▶ [Activity]: What is the number of lines in these records with "paragraph" in them? Answer with that number only.

(Rendered images with source text)
──────────

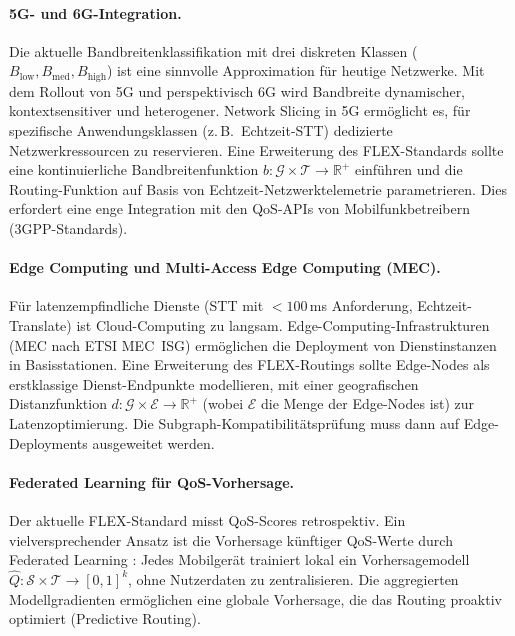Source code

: ﻿\documentclass[a4paper,12pt]{article}
\theoremstyle{definition}
\begin{document}
\paragraph{5G- und 6G-Integration.}
Die aktuelle Bandbreitenklassifikation mit drei diskreten Klassen ($B_\mathrm{low}, B_\mathrm{med}, B_\mathrm{high}$) ist eine sinnvolle Approximation für heutige Netzwerke. Mit dem Rollout von 5G und perspektivisch 6G wird Bandbreite dynamischer, kontextsensitiver und heterogener. Network Slicing in 5G ermöglicht es, für spezifische Anwendungsklassen (z.\,B.\ Echtzeit-STT) dedizierte Netzwerkressourcen zu reservieren. Eine Erweiterung des FLEX-Standards sollte eine kontinuierliche Bandbreitenfunktion $b: \mathcal{G} \times \mathcal{T} \to \mathbb{R}^+$ einführen und die Routing-Funktion auf Basis von Echtzeit-Netzwerktelemetrie parametrieren. Dies erfordert eine enge Integration mit den QoS-APIs von Mobilfunkbetreibern (3GPP-Standards).

\paragraph{Edge Computing und Multi-Access Edge Computing (MEC).}
Für latenzempfindliche Dienste (STT mit $< 100$\,ms Anforderung, Echtzeit-Translate) ist Cloud-Computing zu langsam. Edge-Computing-Infrastrukturen (MEC nach ETSI MEC~ISG) ermöglichen die Deployment von Dienstinstanzen in Basisstationen. Eine Erweiterung des FLEX-Routings sollte Edge-Nodes als erstklassige Dienst-Endpunkte modellieren, mit einer geografischen Distanzfunktion $d: \mathcal{G} \times \mathcal{E} \to \mathbb{R}^+$ (wobei $\mathcal{E}$ die Menge der Edge-Nodes ist) zur Latenzoptimierung. Die Subgraph-Kompatibilitätsprüfung muss dann auf Edge-Deployments ausgeweitet werden.

\paragraph{Federated Learning für QoS-Vorhersage.}
Der aktuelle FLEX-Standard misst QoS-Scores retrospektiv. Ein vielversprechender Ansatz ist die Vorhersage künftiger QoS-Werte durch Federated Learning \cite{mcmahan2017}: Jedes Mobilgerät trainiert lokal ein Vorhersagemodell $\hat{Q}: \mathcal{S} \times \mathcal{T} \to [0,1]^k$, ohne Nutzerdaten zu zentralisieren. Die aggregierten Modellgradienten ermöglichen eine globale Vorhersage, die das Routing proaktiv optimiert (Predictive Routing).
\end{document}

──────────

▶ [Completed exercise]: 3